[WHAT YOU NEED TO DO]
Nothing but the exact lines from the one containing "还有其他参数控制着遗传编程方" through the last line of the records below belongs in your answer.

********************

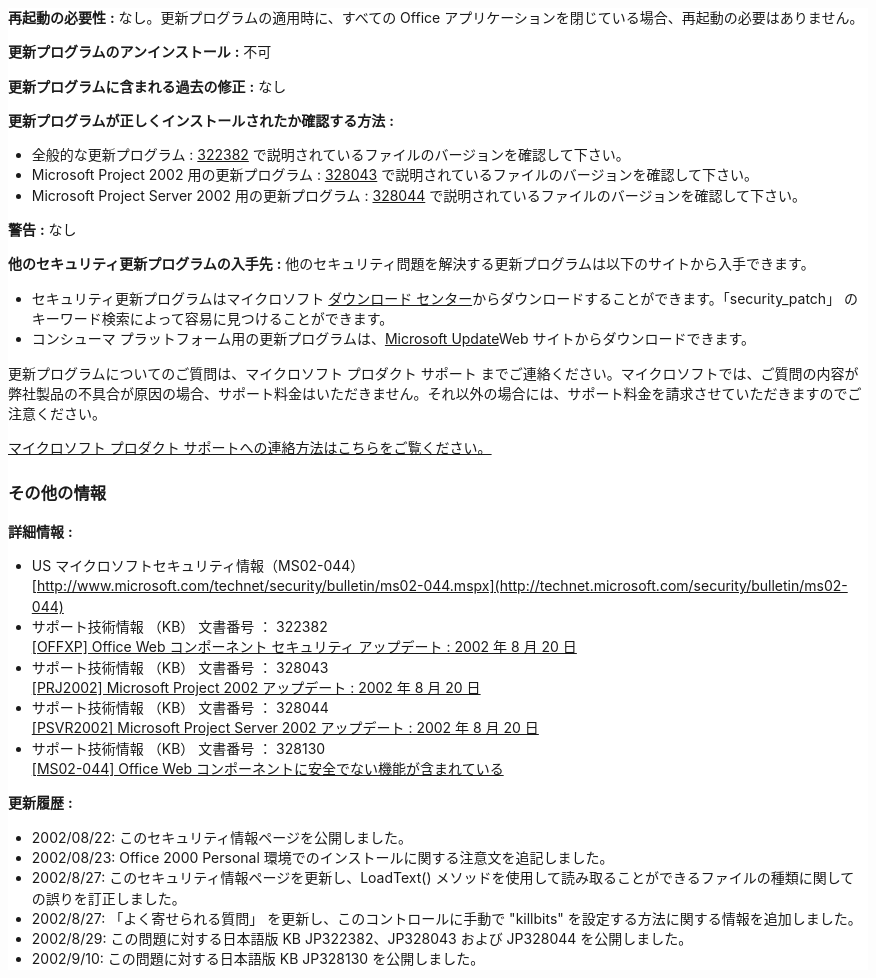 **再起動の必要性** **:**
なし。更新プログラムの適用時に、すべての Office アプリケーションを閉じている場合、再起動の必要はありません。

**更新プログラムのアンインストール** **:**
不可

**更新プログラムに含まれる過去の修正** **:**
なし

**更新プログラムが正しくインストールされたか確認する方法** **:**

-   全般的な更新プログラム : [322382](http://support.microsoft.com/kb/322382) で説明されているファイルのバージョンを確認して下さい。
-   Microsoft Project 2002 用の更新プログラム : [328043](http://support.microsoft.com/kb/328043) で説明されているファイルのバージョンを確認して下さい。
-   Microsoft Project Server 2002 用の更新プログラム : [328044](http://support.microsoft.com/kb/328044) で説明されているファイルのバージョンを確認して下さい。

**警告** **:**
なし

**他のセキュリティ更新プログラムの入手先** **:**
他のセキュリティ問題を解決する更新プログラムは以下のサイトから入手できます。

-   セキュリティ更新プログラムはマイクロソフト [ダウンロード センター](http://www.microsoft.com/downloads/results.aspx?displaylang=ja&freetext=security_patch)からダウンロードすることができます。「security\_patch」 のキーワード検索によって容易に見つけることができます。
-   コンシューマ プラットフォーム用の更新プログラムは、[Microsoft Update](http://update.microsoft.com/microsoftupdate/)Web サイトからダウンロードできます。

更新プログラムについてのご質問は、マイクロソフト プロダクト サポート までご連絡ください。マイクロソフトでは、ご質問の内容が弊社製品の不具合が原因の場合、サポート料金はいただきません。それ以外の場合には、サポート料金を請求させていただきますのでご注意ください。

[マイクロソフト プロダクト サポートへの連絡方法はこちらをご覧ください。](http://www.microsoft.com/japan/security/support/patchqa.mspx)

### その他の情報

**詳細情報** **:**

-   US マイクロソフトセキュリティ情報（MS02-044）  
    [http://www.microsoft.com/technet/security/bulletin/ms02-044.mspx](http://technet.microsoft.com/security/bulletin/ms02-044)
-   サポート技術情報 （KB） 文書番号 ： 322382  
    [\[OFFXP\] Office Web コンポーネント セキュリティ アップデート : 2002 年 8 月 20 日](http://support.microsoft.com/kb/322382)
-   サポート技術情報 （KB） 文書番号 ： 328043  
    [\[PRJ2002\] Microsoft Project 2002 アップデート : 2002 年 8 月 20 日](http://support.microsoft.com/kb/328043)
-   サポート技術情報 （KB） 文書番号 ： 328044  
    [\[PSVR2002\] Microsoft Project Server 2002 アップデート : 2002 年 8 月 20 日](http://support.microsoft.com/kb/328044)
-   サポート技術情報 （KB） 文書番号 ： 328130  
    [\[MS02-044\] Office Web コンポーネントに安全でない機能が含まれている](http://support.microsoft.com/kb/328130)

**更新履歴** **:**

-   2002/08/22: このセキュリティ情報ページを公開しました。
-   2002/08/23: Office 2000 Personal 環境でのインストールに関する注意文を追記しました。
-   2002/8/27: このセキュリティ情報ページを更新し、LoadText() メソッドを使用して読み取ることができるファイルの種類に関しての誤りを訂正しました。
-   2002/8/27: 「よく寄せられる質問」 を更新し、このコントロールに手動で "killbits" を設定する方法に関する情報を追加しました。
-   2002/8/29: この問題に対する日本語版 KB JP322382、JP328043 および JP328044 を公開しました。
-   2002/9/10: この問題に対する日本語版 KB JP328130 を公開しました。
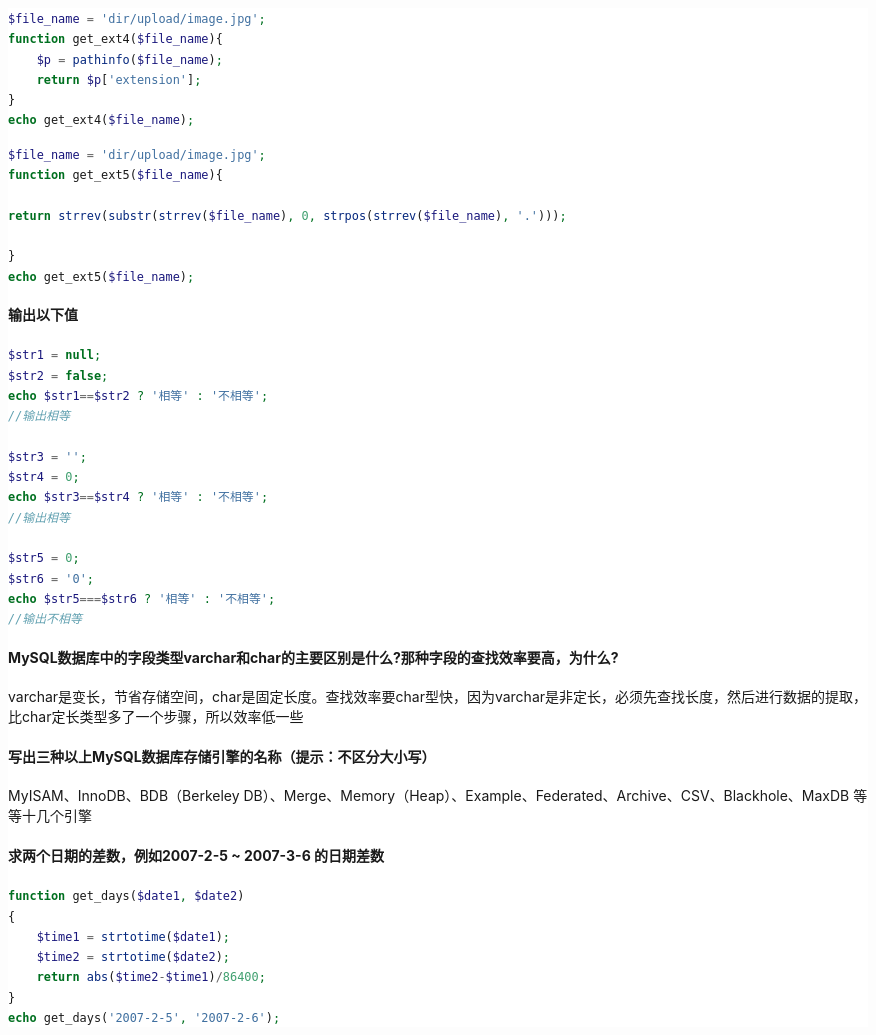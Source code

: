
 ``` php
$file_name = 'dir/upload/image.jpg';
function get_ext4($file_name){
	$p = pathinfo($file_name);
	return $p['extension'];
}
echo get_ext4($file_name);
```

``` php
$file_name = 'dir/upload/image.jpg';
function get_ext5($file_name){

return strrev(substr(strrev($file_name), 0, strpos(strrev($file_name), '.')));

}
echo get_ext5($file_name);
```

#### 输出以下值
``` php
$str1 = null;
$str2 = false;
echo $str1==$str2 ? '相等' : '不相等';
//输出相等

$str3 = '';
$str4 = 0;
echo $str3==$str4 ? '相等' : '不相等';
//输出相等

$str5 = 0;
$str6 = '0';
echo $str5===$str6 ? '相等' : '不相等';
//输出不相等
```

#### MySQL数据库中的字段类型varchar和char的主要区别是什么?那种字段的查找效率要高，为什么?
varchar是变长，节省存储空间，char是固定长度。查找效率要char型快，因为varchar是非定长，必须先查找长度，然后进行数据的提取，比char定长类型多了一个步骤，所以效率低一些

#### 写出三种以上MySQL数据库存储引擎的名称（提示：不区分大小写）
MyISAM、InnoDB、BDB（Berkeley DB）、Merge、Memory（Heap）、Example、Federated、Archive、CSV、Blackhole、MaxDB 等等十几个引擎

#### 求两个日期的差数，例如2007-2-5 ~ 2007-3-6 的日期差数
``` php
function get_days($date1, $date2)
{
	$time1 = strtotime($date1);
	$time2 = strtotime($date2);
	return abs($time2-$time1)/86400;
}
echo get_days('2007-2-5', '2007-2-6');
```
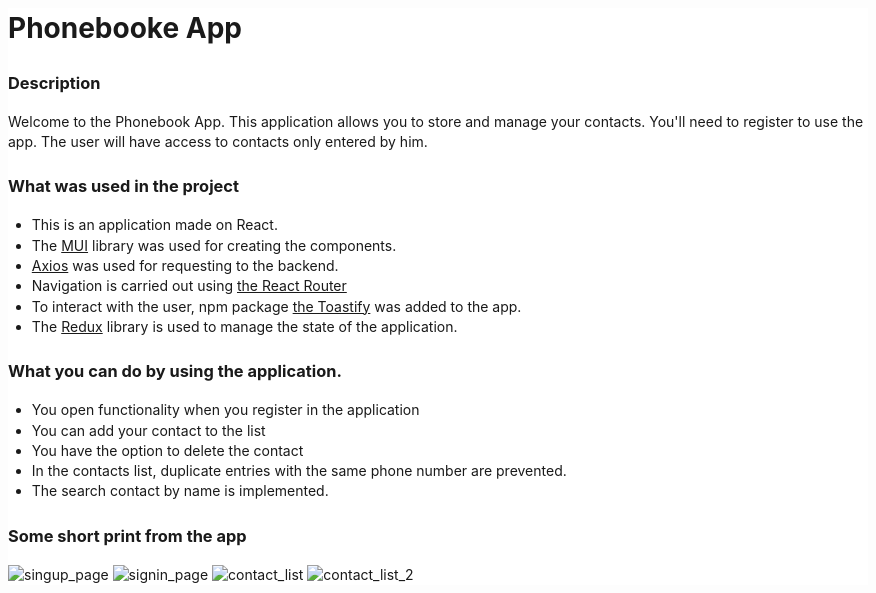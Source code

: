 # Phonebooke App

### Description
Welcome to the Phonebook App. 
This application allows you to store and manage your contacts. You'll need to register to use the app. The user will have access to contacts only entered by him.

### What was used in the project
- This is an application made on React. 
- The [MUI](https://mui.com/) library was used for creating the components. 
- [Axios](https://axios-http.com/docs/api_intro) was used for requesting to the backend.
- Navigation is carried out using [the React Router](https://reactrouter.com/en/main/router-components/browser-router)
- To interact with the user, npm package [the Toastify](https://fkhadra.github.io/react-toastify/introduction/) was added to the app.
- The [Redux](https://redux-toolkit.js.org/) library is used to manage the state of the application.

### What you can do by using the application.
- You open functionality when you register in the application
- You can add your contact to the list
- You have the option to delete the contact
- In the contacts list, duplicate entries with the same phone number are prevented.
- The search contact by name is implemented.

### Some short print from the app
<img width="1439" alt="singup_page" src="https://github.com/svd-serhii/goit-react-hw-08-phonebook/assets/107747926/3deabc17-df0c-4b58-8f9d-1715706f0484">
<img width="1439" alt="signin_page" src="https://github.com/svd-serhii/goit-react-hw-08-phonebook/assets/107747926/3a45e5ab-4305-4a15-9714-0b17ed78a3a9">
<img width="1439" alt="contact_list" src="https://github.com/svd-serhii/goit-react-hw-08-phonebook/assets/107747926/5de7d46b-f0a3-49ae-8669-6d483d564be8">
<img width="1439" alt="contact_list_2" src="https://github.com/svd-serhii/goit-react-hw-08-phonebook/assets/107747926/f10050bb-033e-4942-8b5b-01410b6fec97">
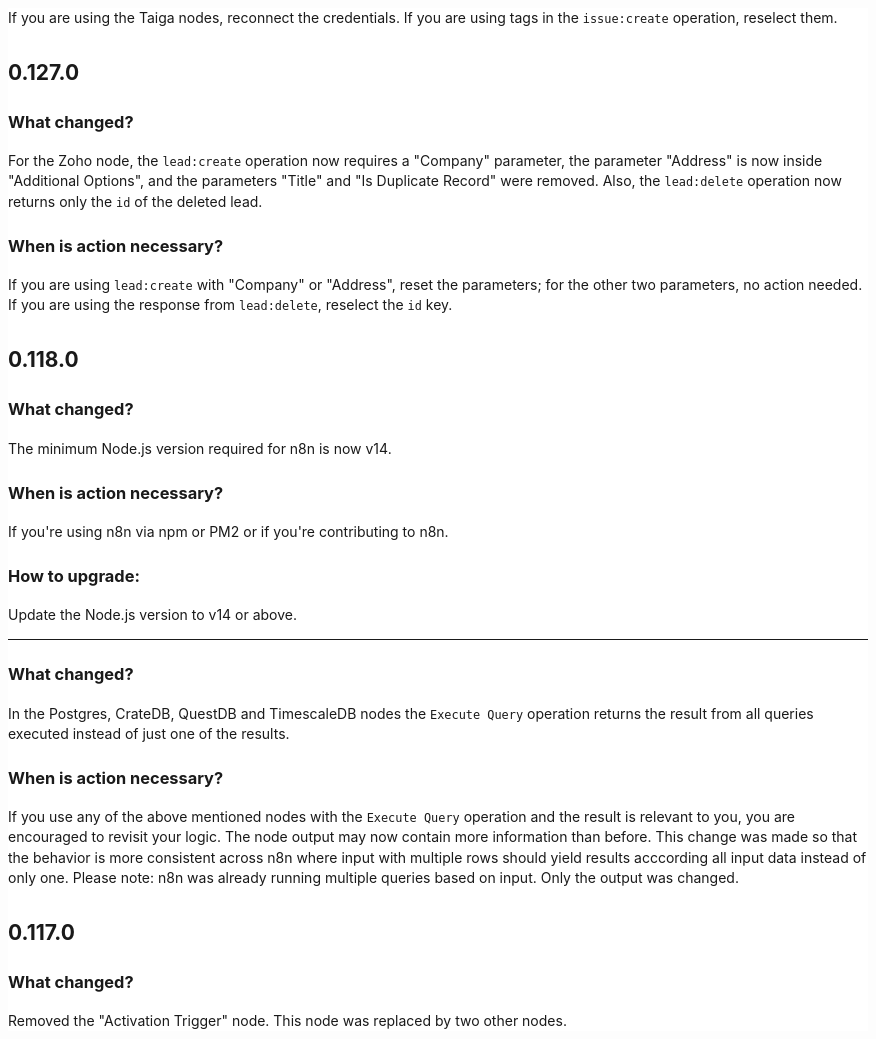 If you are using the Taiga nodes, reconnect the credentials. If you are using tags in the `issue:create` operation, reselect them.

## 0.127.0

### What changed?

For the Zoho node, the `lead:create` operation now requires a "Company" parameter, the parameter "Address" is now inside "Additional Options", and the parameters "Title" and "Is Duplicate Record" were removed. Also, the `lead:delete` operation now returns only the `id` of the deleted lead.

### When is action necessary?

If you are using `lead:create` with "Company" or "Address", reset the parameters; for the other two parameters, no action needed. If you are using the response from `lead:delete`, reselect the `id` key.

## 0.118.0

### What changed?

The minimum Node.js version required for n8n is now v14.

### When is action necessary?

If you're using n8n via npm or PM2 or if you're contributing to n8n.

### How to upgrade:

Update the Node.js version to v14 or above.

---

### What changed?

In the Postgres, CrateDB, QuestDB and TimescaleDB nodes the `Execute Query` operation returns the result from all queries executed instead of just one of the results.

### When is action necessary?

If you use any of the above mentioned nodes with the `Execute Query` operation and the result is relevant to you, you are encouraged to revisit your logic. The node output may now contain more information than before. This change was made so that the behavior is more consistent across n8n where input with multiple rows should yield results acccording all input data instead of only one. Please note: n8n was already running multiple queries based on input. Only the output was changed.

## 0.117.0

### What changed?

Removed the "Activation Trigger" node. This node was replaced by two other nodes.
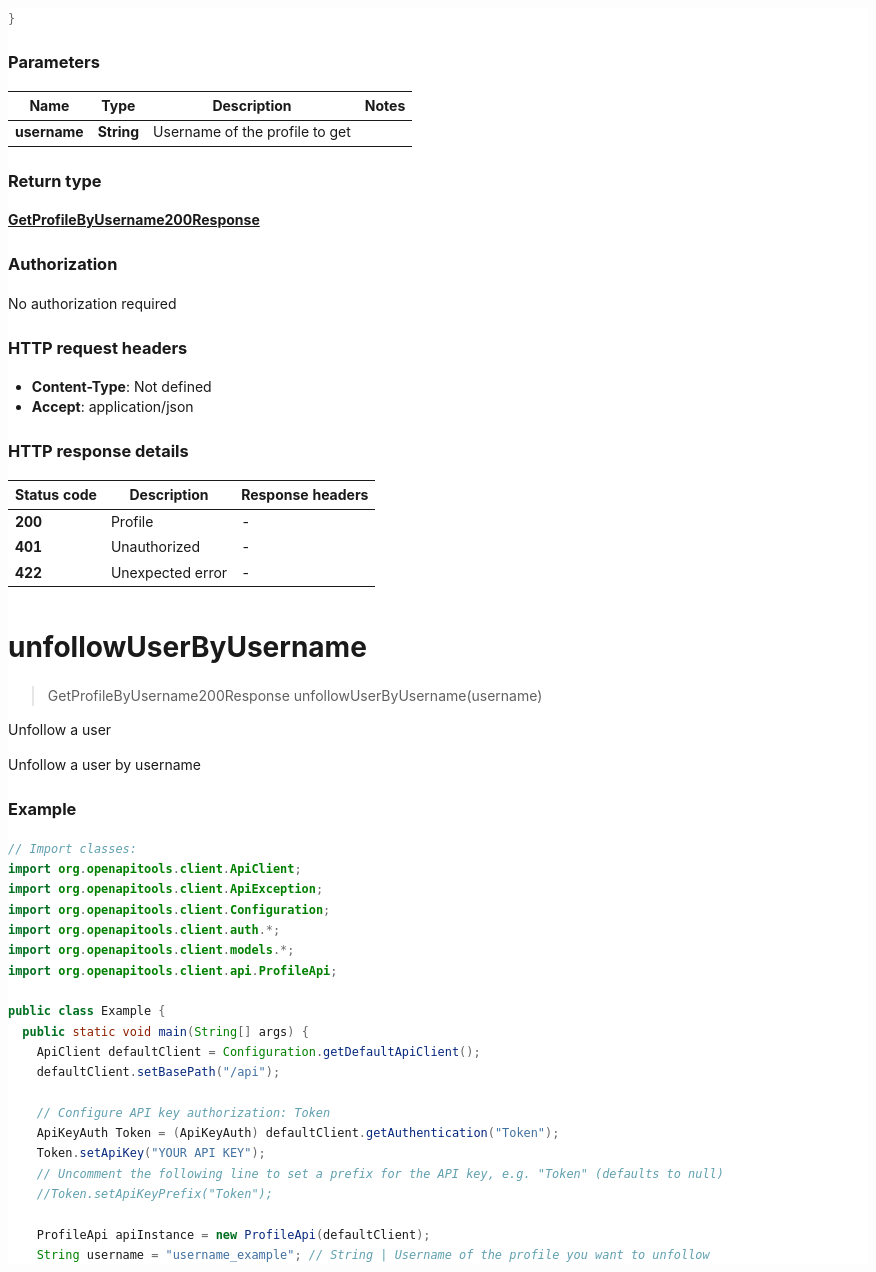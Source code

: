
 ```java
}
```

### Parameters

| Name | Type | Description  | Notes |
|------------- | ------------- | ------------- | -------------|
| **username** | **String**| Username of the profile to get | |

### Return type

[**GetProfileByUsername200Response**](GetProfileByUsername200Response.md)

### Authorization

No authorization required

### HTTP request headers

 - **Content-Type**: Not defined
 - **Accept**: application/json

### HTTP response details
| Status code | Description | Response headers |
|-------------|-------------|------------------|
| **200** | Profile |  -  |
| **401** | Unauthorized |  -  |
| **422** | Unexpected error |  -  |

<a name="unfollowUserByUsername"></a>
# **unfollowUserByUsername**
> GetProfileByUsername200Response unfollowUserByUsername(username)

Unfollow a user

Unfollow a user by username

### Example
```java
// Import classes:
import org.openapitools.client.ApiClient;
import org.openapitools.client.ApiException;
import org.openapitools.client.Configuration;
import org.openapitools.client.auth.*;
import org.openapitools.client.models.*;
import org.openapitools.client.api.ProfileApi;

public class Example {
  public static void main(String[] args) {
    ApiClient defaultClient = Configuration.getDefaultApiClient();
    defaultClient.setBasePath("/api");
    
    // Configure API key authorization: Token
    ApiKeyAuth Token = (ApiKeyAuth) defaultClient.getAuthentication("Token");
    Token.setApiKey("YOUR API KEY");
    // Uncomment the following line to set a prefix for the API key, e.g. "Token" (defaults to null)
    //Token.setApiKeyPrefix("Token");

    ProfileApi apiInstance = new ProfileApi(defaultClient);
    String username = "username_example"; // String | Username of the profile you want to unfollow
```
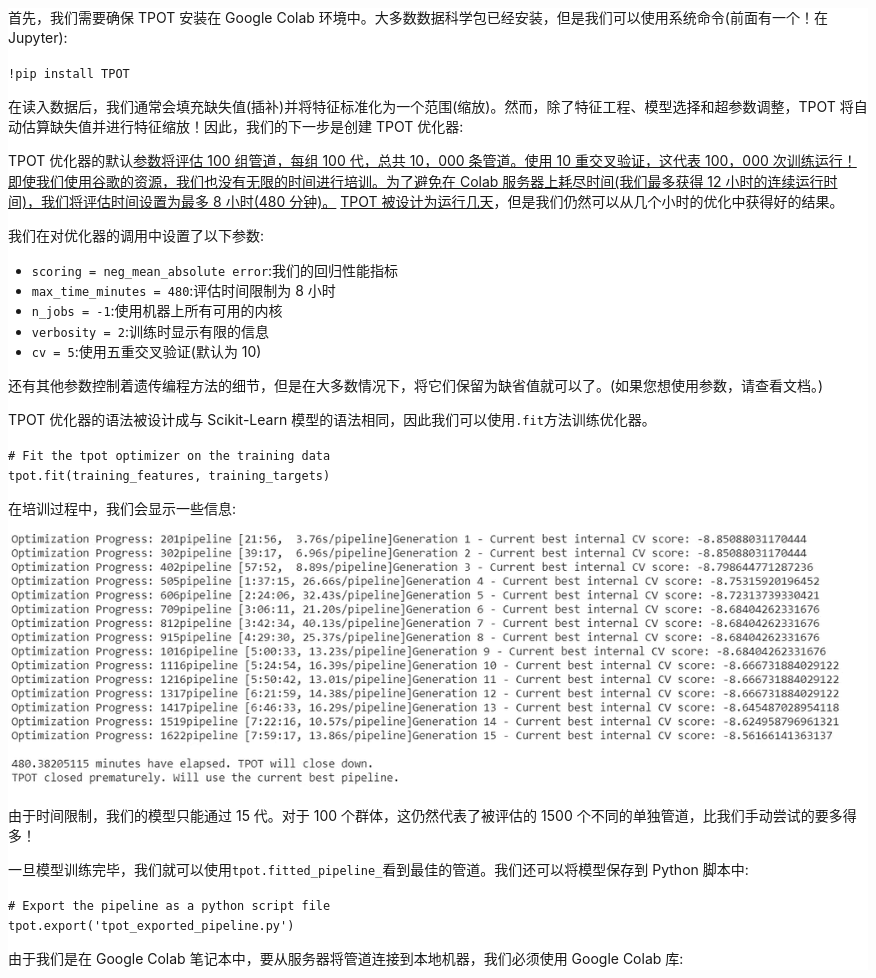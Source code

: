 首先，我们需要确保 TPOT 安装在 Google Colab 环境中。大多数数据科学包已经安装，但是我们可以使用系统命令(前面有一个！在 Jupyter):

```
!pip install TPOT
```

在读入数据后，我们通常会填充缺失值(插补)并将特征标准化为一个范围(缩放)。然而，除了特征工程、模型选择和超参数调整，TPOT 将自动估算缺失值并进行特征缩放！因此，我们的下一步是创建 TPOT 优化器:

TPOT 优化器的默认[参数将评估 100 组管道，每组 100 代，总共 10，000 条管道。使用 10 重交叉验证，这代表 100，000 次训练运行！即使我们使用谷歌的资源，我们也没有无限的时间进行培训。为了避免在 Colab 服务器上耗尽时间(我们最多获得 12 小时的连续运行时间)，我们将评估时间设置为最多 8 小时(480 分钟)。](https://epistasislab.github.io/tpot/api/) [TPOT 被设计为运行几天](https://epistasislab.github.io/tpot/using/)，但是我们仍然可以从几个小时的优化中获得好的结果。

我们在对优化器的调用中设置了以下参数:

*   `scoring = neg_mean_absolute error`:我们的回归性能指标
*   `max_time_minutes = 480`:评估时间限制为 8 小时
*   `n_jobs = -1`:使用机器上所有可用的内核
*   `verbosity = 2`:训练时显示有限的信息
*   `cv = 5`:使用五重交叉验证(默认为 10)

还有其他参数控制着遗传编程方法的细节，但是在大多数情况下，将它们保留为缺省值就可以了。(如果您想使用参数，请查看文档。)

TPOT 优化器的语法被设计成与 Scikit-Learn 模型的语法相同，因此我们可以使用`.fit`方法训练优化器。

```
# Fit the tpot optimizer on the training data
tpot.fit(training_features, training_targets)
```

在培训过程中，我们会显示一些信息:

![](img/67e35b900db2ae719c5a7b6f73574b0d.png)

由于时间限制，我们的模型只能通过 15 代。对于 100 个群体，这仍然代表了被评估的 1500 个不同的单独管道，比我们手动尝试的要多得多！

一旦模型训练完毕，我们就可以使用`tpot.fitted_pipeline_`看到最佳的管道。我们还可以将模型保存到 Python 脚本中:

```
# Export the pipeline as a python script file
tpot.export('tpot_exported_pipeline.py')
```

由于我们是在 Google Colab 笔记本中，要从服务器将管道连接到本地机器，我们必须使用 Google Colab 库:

********************

[THE COMPLETED TASK]
还有其他参数控制着遗传编程方法的细节，但是在大多数情况下，将它们保留为缺省值就可以了。(如果您想使用参数，请查看文档。)

TPOT 优化器的语法被设计成与 Scikit-Learn 模型的语法相同，因此我们可以使用`.fit`方法训练优化器。

```
# Fit the tpot optimizer on the training data
tpot.fit(training_features, training_targets)
```

在培训过程中，我们会显示一些信息:

![](img/67e35b900db2ae719c5a7b6f73574b0d.png)

由于时间限制，我们的模型只能通过 15 代。对于 100 个群体，这仍然代表了被评估的 1500 个不同的单独管道，比我们手动尝试的要多得多！

一旦模型训练完毕，我们就可以使用`tpot.fitted_pipeline_`看到最佳的管道。我们还可以将模型保存到 Python 脚本中:

```
# Export the pipeline as a python script file
tpot.export('tpot_exported_pipeline.py')
```

由于我们是在 Google Colab 笔记本中，要从服务器将管道连接到本地机器，我们必须使用 Google Colab 库:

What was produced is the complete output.